Amazon and the Future of Work

The company's fulfillment centers are a microcosm of today’s changing labor market

AI, the hangover from COVID-era overhiring, work-from-home, return-to-office mandates, and robotics are restructuring what labor does and how we do it. Jobs that felt stable a few years ago are rapidly changing or vanishing completely.

Amazon has been at the center of nearly every major labor market shift of the last three decades, even as it has gone from scrappy startup to the second-largest private employer in the world.

Last week, I visited Amazon’s fulfillment center known as LGA9 in Edison, New Jersey.

I was not allowed to take photos inside the facility, which is a shame, because it is impressive. Barcodes and QR codes are everywhere. They are on individual items, on the boxes those items are packed into, and even on the floor, guiding robots along prescribed paths as they move containers around the warehouse.

We are heading into the peak holiday season in the United States, so the place was buzzing. Hundreds of employees were working on the warehouse floor. Conveyor belts hummed overhead while robots glided across the floor, bringing carts full of knickknacks and doodads to human workers.

The system is incredibly efficient. Here is what work looks like at one station - the “picker” role.

A robot brings a cart to the worker. On a screen, the worker sees an image of the item, along with a cue showing which compartment of the cart it sits in. A light highlights that compartment. The worker reaches in, grabs the item, and another green light shows which tote to place it in. Then they push the button above the tote, and it is whisked away on a conveyor belt to the next step in the process.

It all takes seconds.

The job already feels robotic, even though a human is doing it. What goes into the box and where it goes next are determined by an algorithm. The worker just follows the screen’s directions and has to be accurate and fast with their hands.

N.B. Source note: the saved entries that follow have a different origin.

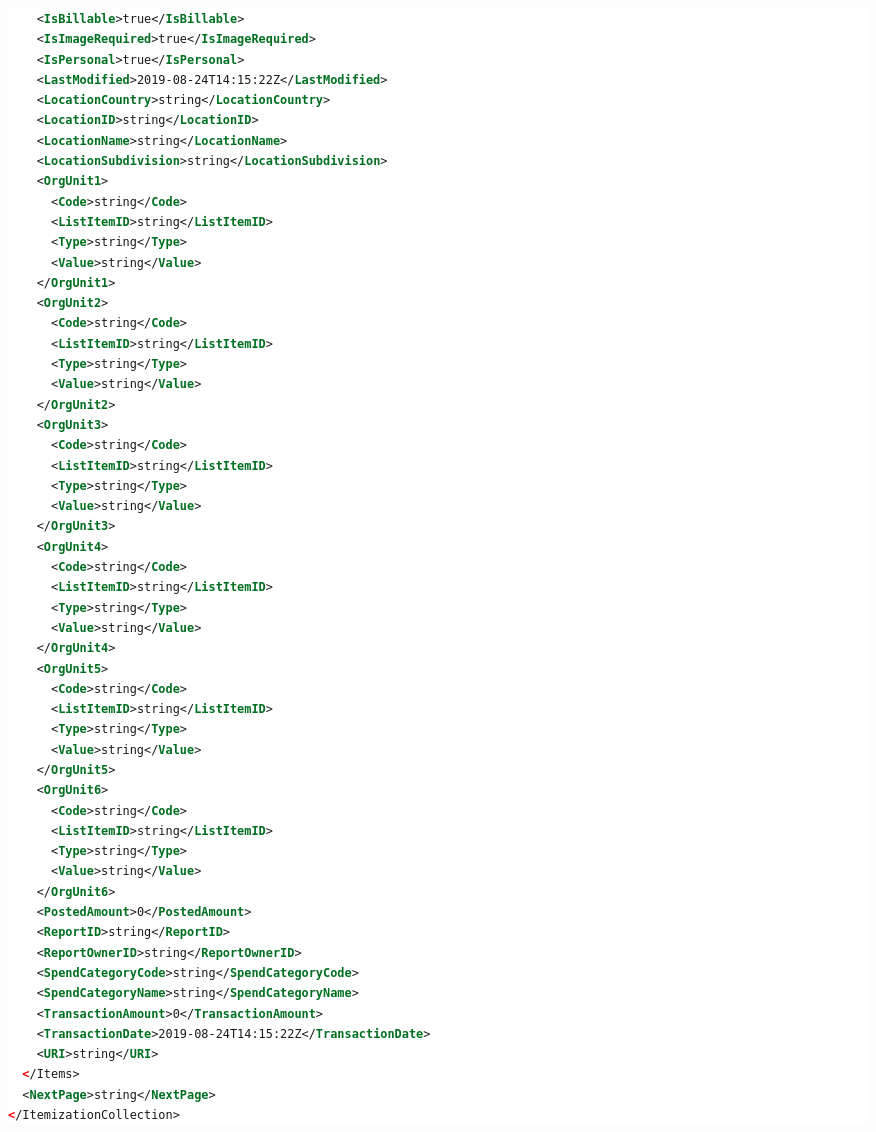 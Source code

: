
 ```xml
    <IsBillable>true</IsBillable>
    <IsImageRequired>true</IsImageRequired>
    <IsPersonal>true</IsPersonal>
    <LastModified>2019-08-24T14:15:22Z</LastModified>
    <LocationCountry>string</LocationCountry>
    <LocationID>string</LocationID>
    <LocationName>string</LocationName>
    <LocationSubdivision>string</LocationSubdivision>
    <OrgUnit1>
      <Code>string</Code>
      <ListItemID>string</ListItemID>
      <Type>string</Type>
      <Value>string</Value>
    </OrgUnit1>
    <OrgUnit2>
      <Code>string</Code>
      <ListItemID>string</ListItemID>
      <Type>string</Type>
      <Value>string</Value>
    </OrgUnit2>
    <OrgUnit3>
      <Code>string</Code>
      <ListItemID>string</ListItemID>
      <Type>string</Type>
      <Value>string</Value>
    </OrgUnit3>
    <OrgUnit4>
      <Code>string</Code>
      <ListItemID>string</ListItemID>
      <Type>string</Type>
      <Value>string</Value>
    </OrgUnit4>
    <OrgUnit5>
      <Code>string</Code>
      <ListItemID>string</ListItemID>
      <Type>string</Type>
      <Value>string</Value>
    </OrgUnit5>
    <OrgUnit6>
      <Code>string</Code>
      <ListItemID>string</ListItemID>
      <Type>string</Type>
      <Value>string</Value>
    </OrgUnit6>
    <PostedAmount>0</PostedAmount>
    <ReportID>string</ReportID>
    <ReportOwnerID>string</ReportOwnerID>
    <SpendCategoryCode>string</SpendCategoryCode>
    <SpendCategoryName>string</SpendCategoryName>
    <TransactionAmount>0</TransactionAmount>
    <TransactionDate>2019-08-24T14:15:22Z</TransactionDate>
    <URI>string</URI>
  </Items>
  <NextPage>string</NextPage>
</ItemizationCollection>
```

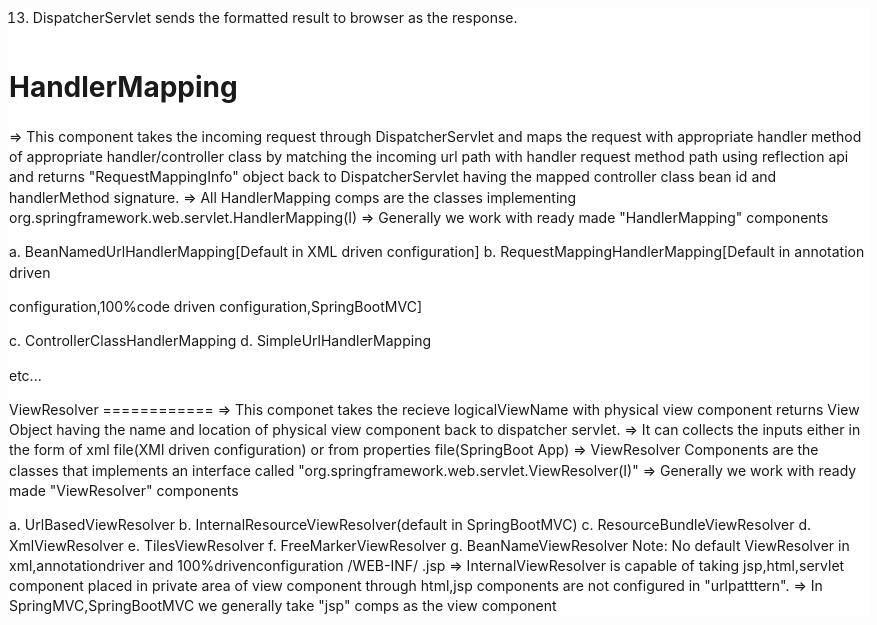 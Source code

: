 13. DispatcherServlet sends the formatted result to browser as the response.

HandlerMapping
==============
=> This component takes the incoming request through DispatcherServlet and maps
the request with appropriate handler method of appropriate
handler/controller class by matching the incoming url path with handler request
method path using reflection api and returns
"RequestMappingInfo" object back to DispatcherServlet having the mapped
controller class bean id and handlerMethod signature.
=> All HandlerMapping comps are the classes implementing
org.springframework.web.servlet.HandlerMapping(I)
=> Generally we work with ready made "HandlerMapping" components

a. BeanNamedUrlHandlerMapping[Default in XML driven configuration]
b. RequestMappingHandlerMapping[Default in annotation driven

configuration,100%code driven configuration,SpringBootMVC]

c. ControllerClassHandlerMapping
d. SimpleUrlHandlerMapping

etc...

<beans>
<bean id="handlerMapping"
class="org.springframework.web.servlet.handler.BeanNameUrlHandlerMapping"/>
<beans>
ViewResolver
============
=> This componet takes the recieve logicalViewName with physical view component
returns View Object having the name and location of physical
view component back to dispatcher servlet.
=> It can collects the inputs either in the form of xml file(XMl driven
configuration) or from properties file(SpringBoot App)
=> ViewResolver Components are the classes that implements an interface called
"org.springframework.web.servlet.ViewResolver(I)"
=> Generally we work with ready made "ViewResolver" components

a. UrlBasedViewResolver
b. InternalResourceViewResolver(default in SpringBootMVC)
c. ResourceBundleViewResolver
d. XmlViewResolver
e. TilesViewResolver
f. FreeMarkerViewResolver
g. BeanNameViewResolver
Note: No default ViewResolver in xml,annotationdriver and
100%drivenconfiguration
<bean class="org.springframework.web.servlet.view.InternalResourceViewResolver">
<property name="prefix">
<value>/WEB-INF/</value>
</property>
<property name="suffix">
<value>.jsp</value>
</property>
</bean>
=> InternalViewResolver is capable of taking jsp,html,servlet component placed in
private area of view component through html,jsp components
are not configured in "urlpatttern".
=> In SpringMVC,SpringBootMVC we generally take "jsp" comps as the view component
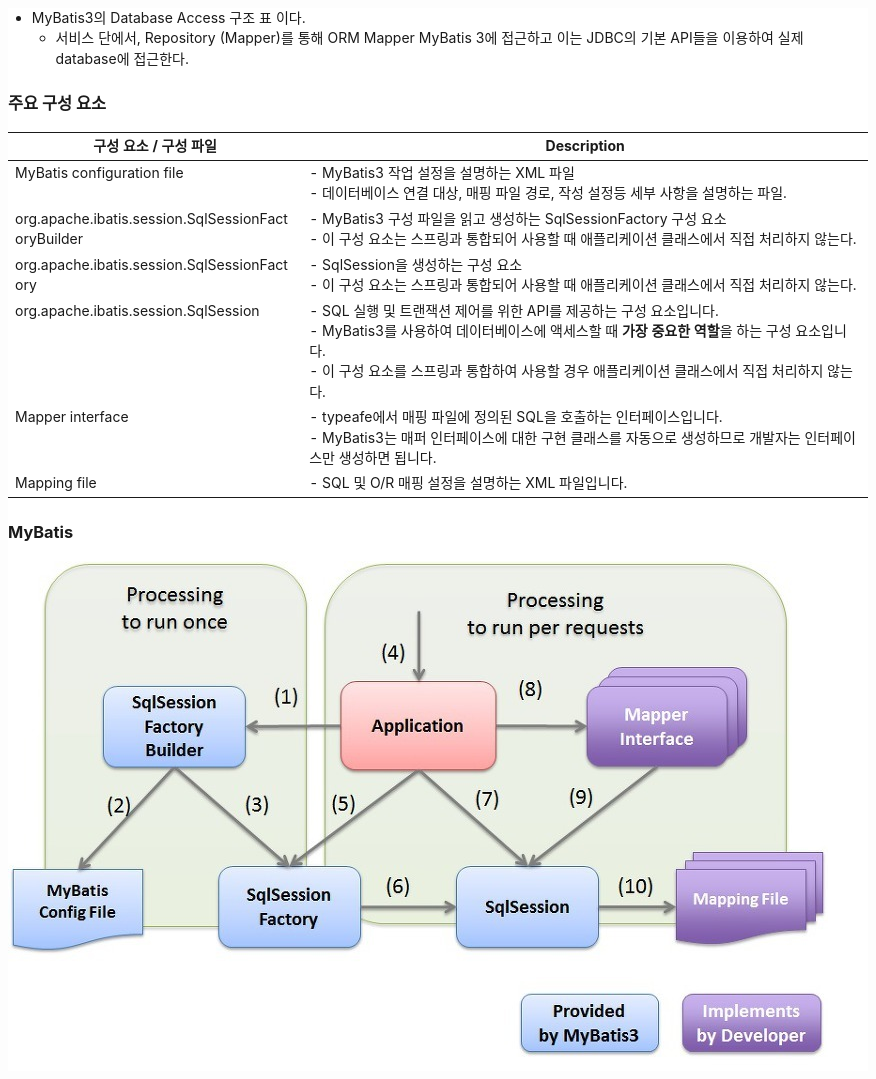 - MyBatis3의 Database Access 구조 표 이다.
  - 서비스 단에서, Repository (Mapper)를 통해 ORM Mapper MyBatis 3에 접근하고 이는 JDBC의 기본 API들을 이용하여 실제 database에 접근한다.



### 주요 구성 요소 

| 구성 요소 / 구성 파일                              | Description                                                  |
| -------------------------------------------------- | ------------------------------------------------------------ |
| MyBatis configuration file                         | - MyBatis3 작업 설정을 설명하는 XML 파일<br />- 데이터베이스 연결 대상, 매핑 파일 경로, 작성 설정등 세부 사항을 설명하는 파일. |
| org.apache.ibatis.session.SqlSessionFactoryBuilder | - MyBatis3 구성 파일을 읽고 생성하는 SqlSessionFactory 구성 요소<br />- 이 구성 요소는 스프링과 통합되어 사용할 때 애플리케이션 클래스에서 직접 처리하지 않는다. |
| org.apache.ibatis.session.SqlSessionFactory        | - SqlSession을 생성하는 구성 요소<br/>- 이 구성 요소는 스프링과 통합되어 사용할 때 애플리케이션 클래스에서 직접 처리하지 않는다. |
| org.apache.ibatis.session.SqlSession               | - SQL 실행 및 트랜잭션 제어를 위한 API를 제공하는 구성 요소입니다.<br/>- MyBatis3를 사용하여 데이터베이스에 액세스할 때 **가장 중요한 역할**을 하는 구성 요소입니다.<br/>- 이 구성 요소를 스프링과 통합하여 사용할 경우 애플리케이션 클래스에서 직접 처리하지 않는다. |
| Mapper interface                                   | - typeafe에서 매핑 파일에 정의된 SQL을 호출하는 인터페이스입니다.<br/>- MyBatis3는 매퍼 인터페이스에 대한 구현 클래스를 자동으로 생성하므로 개발자는 인터페이스만 생성하면 됩니다. |
| Mapping file                                       | - SQL 및 O/R 매핑 설정을 설명하는 XML 파일입니다.            |



### MyBatis



![img1.daumcdn-1](./img/MyBatis/img1.daumcdn-1.jpg)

If you were looking for an example of a job that is ripe for automation, this is it. The workflow is already broken down into small, tightly scripted steps. The system already “knows” what needs to happen. Replacing the person at the cart with a robotic arm feels less like science fiction and more like a straightforward engineering problem.

LGA9 is not Amazon’s most cutting-edge warehouse, having been in operation since 2017. The newest buildings, like Amazon’s Shreveport, Louisiana facility, are the true templates for the future, and even more of the work is being done by robots.

The picker-like jobs are among those that face extinction in the newer facilities. If a job can be broken into a series of predictable actions prompted by a screen and a blinking light, it is exactly the kind of work that machines are getting better at every year.

There are areas of job growth here too. Things break. Robots jam. Sensors fail. The machines cannot fix themselves. They need people with the training to diagnose what went wrong, improvise solutions, and keep the system running. Those “thinking jobs” are fewer in number, but they are going to continue to grow in importance.

There are far more automateable jobs than there are “safe” jobs in the fulfillment center. The New York Times reports that Amazon plans to have around 40 facilities built on the new template by the end of 2027, and has already begun overhauling some existing locations to match that model. Amazon’s automation team expects that these changes will allow the company to avoid hiring about 160,000 people in the United States by 2027.

Recently, there have been reports that Amazon is considering cutting ties with the U.S. Postal Service and building out its own shipping network. It is easy to imagine what that might look like: a logistics system that applies Amazon’s playbook to the last mile from an Amazon warehouse to your front door, more efficient and with less human jobs throughout.

Amazon is a leader in automation, but similar stories are playing out in factories and warehouses around the world. White-collar work, once safe from all of this, is now facing similar pressures from AI.

If a job is so repeatable that it can be automated, it will be.

For talent acquisition leaders, the real question is: how many of the roles that we hire for are being reshaped by these dynamics, including the jobs on our own recruiting teams?